▶ Required work:
Read through the records. Copy each line that has the word "detection".
** Opening Data for the task block **
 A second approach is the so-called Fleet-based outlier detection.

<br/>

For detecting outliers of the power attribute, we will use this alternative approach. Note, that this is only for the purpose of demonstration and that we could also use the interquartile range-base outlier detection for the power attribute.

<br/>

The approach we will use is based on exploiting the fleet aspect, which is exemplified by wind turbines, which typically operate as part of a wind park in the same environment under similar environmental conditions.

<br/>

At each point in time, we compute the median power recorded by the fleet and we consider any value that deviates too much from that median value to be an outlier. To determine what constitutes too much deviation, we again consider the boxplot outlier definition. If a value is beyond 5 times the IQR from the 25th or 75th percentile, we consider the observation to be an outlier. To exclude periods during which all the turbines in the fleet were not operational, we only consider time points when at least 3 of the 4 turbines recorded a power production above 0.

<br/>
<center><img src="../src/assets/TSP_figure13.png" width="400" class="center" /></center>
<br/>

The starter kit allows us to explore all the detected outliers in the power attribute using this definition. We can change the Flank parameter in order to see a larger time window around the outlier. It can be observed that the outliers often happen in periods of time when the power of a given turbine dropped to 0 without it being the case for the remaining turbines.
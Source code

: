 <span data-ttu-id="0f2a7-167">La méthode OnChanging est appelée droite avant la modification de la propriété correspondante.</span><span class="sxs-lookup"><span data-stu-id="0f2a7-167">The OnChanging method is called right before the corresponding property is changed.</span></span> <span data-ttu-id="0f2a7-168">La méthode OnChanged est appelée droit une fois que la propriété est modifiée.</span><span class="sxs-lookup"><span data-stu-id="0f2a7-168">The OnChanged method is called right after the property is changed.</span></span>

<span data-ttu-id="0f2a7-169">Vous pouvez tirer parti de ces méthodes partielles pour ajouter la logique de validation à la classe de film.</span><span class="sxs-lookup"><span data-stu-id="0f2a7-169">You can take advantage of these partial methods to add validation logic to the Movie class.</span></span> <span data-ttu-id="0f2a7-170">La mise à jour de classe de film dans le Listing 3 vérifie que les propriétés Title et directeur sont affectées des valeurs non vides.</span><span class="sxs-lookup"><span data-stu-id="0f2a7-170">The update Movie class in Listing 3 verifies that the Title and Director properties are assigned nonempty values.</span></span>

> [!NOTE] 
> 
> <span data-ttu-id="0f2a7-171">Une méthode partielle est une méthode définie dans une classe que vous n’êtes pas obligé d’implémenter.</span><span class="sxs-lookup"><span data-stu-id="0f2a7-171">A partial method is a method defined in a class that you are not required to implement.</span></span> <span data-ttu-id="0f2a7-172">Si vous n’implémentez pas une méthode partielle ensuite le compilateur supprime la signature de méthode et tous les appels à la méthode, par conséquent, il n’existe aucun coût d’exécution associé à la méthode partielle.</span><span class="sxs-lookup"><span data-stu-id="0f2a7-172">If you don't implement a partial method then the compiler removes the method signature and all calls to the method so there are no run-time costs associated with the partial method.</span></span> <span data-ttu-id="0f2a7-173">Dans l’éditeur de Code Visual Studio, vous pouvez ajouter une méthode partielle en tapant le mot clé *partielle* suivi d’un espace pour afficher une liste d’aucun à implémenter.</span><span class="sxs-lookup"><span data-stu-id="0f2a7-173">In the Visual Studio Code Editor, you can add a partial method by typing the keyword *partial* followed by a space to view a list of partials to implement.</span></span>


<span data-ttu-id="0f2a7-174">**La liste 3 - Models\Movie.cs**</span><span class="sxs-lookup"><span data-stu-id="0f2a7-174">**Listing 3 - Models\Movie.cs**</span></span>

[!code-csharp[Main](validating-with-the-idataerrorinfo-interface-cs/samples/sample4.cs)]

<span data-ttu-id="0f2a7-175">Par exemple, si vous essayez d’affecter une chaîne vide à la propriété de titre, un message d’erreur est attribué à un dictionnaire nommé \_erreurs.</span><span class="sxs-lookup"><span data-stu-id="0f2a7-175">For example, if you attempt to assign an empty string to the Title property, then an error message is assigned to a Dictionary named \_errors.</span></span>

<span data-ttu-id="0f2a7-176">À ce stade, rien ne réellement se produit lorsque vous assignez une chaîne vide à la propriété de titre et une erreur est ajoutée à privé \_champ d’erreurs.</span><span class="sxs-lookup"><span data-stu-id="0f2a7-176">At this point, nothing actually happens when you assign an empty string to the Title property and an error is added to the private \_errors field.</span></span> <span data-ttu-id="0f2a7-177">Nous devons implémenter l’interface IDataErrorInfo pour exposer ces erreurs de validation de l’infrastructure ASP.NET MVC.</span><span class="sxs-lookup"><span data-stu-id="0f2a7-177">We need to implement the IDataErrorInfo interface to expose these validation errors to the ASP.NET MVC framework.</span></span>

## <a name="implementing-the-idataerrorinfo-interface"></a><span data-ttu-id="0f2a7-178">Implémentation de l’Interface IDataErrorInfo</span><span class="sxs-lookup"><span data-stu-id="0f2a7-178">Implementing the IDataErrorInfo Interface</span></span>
** Closing Data for the task block **
▶ Result of this exercise:
 A second approach is the so-called Fleet-based outlier detection.
For detecting outliers of the power attribute, we will use this alternative approach. Note, that this is only for the purpose of demonstration and that we could also use the interquartile range-base outlier detection for the power attribute.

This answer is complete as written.